=== TRY IT ===
From the material below, copy each line that holds the word "trunc".

=== RAW DATA ===
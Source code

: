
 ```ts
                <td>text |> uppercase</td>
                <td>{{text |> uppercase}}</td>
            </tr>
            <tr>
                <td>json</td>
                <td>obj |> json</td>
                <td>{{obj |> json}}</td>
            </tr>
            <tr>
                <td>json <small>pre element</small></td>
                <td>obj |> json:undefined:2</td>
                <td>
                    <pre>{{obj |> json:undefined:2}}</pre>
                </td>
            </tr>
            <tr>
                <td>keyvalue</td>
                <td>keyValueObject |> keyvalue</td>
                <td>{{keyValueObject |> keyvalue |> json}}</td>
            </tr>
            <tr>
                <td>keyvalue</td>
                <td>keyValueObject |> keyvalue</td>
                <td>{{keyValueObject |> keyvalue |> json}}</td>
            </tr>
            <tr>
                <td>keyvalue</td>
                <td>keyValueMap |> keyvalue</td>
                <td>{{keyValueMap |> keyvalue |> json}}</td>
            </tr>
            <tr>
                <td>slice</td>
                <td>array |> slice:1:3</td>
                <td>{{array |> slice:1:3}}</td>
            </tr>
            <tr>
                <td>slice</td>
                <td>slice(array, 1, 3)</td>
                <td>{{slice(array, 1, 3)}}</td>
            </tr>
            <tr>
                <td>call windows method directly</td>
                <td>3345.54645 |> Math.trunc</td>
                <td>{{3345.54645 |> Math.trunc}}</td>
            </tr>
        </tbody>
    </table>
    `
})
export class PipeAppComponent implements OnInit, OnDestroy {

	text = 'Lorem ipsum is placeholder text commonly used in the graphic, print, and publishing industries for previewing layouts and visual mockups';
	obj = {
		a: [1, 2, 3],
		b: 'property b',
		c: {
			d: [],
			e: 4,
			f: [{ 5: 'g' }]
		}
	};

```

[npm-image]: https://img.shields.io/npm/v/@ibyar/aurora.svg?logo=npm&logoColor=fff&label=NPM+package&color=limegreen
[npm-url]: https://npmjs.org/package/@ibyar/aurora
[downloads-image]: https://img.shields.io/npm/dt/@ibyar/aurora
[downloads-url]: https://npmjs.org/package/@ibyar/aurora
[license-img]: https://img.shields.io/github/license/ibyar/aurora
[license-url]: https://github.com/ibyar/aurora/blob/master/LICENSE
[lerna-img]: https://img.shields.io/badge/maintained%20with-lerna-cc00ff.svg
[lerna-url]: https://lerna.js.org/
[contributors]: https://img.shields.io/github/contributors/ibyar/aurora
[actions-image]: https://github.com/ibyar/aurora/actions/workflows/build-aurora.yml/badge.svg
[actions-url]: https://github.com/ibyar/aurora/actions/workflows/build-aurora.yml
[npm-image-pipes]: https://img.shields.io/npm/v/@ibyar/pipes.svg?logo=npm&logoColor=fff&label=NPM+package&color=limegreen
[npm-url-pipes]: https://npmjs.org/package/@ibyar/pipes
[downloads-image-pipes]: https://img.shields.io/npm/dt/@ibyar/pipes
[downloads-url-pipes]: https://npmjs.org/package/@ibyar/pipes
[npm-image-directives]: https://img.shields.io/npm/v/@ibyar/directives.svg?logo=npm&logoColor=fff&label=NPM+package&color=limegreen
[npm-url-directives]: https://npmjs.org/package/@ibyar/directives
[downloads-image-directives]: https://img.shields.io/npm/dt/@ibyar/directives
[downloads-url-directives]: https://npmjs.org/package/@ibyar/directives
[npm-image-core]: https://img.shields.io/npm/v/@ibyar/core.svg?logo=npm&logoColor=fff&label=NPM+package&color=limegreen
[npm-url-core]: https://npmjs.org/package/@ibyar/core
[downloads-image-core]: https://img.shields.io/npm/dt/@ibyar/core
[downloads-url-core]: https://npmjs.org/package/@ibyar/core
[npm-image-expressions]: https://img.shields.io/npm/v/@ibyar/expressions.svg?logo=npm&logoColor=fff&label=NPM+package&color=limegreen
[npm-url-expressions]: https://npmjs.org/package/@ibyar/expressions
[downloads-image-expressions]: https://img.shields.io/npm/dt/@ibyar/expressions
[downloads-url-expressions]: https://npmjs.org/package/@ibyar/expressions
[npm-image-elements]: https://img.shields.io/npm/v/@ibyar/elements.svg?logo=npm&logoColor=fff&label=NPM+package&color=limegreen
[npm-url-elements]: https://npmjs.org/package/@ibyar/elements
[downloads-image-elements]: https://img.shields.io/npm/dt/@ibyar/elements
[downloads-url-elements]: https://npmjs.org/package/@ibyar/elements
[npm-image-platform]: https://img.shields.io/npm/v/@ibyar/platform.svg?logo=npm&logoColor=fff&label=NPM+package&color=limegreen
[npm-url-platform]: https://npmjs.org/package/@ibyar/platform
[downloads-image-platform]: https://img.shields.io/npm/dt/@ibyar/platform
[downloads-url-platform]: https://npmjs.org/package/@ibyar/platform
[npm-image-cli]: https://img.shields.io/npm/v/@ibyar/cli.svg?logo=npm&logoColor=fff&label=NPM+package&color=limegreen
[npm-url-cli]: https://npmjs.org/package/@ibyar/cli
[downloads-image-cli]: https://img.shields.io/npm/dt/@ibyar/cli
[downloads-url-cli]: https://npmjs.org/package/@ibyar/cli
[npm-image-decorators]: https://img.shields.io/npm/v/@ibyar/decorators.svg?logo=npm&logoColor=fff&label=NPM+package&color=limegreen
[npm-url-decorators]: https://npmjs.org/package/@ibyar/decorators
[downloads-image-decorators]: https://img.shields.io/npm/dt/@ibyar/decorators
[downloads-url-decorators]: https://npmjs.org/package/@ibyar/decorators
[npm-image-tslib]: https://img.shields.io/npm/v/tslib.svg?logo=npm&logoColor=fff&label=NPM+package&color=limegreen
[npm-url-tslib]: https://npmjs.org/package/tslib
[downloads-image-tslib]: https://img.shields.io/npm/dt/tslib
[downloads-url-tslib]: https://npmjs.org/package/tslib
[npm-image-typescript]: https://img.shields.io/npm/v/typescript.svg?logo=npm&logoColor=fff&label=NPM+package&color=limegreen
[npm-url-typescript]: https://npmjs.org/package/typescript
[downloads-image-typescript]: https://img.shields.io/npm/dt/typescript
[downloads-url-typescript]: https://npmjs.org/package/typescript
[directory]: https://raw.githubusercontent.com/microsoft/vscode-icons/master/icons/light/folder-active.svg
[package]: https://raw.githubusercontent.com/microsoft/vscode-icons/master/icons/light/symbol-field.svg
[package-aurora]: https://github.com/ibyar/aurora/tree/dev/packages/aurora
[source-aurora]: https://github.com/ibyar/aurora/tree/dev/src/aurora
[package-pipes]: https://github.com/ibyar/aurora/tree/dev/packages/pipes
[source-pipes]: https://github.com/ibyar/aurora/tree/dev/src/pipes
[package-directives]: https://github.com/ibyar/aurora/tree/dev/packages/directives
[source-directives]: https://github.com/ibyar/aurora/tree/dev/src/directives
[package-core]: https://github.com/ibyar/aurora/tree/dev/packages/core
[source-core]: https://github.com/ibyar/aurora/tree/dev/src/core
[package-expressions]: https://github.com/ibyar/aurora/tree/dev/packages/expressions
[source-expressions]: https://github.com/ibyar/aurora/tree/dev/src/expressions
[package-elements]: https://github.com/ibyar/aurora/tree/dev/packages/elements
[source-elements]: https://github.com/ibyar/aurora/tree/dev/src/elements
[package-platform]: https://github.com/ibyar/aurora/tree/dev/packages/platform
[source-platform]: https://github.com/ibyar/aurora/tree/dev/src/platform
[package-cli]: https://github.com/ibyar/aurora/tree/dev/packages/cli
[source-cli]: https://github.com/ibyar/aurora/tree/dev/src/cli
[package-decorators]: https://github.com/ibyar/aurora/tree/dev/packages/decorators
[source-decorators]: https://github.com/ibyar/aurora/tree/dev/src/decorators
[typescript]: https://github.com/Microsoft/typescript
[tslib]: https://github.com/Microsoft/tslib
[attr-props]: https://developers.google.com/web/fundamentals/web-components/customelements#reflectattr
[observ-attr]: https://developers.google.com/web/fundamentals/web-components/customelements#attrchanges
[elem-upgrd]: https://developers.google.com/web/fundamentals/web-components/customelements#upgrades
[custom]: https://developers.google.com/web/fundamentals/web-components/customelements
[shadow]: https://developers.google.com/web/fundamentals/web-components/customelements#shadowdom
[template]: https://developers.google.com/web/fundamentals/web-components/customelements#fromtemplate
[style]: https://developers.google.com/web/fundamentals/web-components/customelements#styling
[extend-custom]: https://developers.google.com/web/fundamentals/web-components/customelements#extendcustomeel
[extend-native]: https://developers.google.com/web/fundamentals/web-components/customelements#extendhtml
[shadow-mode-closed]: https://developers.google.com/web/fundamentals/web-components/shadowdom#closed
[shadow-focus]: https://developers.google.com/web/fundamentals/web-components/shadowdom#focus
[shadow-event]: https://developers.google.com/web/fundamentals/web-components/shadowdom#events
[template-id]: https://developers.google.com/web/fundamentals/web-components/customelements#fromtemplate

=== OUTPUT FOR THIS TASK ===
                <td>3345.54645 |> Math.trunc</td>
                <td>{{3345.54645 |> Math.trunc}}</td>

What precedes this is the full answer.